What you should do> Count, in the data that follows, every line with the string "embedded", and give that count as the whole reply.

========

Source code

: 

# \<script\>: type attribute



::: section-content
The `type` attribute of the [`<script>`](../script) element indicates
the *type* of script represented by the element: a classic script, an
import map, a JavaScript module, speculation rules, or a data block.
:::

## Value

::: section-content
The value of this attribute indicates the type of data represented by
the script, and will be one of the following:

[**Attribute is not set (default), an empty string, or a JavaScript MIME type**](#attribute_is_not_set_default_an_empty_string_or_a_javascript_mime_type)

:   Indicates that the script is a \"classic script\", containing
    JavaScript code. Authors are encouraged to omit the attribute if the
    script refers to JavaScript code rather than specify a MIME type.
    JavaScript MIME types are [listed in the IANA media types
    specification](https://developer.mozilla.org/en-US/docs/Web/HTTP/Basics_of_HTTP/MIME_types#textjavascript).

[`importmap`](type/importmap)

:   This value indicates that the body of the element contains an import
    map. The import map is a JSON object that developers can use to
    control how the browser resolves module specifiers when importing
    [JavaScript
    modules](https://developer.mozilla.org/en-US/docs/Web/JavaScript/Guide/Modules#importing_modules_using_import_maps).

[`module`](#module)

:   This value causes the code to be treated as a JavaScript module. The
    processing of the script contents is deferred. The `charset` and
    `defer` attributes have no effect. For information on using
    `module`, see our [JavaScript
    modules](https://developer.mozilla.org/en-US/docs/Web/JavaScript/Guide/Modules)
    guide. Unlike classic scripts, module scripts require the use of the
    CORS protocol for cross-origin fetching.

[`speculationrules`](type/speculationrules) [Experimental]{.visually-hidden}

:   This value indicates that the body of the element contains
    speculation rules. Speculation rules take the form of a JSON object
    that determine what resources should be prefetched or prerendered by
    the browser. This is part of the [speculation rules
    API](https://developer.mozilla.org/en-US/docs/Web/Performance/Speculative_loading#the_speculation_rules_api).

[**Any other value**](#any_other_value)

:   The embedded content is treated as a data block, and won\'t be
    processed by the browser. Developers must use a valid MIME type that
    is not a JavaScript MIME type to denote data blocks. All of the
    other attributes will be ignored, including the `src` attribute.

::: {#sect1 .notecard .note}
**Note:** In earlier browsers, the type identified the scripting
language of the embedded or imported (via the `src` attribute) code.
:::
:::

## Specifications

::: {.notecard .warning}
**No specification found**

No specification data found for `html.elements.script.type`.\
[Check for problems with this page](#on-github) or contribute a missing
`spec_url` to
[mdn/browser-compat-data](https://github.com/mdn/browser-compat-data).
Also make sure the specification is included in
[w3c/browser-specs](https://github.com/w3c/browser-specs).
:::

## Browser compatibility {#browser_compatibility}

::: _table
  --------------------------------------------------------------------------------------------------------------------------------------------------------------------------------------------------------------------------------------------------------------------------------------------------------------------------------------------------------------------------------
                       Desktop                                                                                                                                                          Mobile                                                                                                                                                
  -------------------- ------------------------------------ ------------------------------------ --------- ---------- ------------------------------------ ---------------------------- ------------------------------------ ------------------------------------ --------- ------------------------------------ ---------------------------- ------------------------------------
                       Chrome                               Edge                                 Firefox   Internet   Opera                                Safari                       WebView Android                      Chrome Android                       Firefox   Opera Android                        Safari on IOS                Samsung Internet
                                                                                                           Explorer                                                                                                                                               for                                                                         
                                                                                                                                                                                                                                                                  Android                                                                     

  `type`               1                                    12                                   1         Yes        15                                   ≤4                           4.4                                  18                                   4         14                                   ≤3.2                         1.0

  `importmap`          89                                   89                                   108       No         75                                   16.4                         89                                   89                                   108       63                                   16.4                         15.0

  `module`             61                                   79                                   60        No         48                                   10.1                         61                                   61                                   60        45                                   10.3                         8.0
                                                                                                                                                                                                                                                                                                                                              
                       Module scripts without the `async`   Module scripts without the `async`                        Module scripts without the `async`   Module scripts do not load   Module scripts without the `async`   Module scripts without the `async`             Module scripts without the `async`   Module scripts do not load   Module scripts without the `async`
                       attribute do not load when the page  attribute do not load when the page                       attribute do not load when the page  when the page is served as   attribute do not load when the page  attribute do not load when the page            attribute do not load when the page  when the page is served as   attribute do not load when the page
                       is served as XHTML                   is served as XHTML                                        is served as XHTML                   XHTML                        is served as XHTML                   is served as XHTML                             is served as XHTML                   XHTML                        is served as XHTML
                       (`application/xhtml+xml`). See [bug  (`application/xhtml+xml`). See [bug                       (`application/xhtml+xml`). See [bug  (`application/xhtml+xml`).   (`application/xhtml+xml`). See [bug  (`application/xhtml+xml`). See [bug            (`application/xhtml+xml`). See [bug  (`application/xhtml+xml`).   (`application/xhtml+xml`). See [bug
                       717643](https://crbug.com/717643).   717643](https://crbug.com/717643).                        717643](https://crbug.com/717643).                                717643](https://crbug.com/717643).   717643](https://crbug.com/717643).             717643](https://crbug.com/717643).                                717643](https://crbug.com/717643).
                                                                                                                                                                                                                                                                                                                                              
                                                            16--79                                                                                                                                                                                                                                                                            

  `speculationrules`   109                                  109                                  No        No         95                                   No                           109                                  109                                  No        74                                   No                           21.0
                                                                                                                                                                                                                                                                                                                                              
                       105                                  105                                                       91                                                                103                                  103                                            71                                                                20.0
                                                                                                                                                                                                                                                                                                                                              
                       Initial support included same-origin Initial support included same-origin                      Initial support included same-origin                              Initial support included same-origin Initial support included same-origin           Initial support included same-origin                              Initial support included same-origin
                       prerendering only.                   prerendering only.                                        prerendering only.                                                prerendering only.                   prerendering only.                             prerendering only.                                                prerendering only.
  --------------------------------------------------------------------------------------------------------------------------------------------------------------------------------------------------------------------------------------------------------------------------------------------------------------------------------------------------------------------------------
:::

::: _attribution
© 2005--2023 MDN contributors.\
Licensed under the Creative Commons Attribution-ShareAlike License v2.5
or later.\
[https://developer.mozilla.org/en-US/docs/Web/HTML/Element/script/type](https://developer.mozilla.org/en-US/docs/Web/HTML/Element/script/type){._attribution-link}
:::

========

Exercise response> 2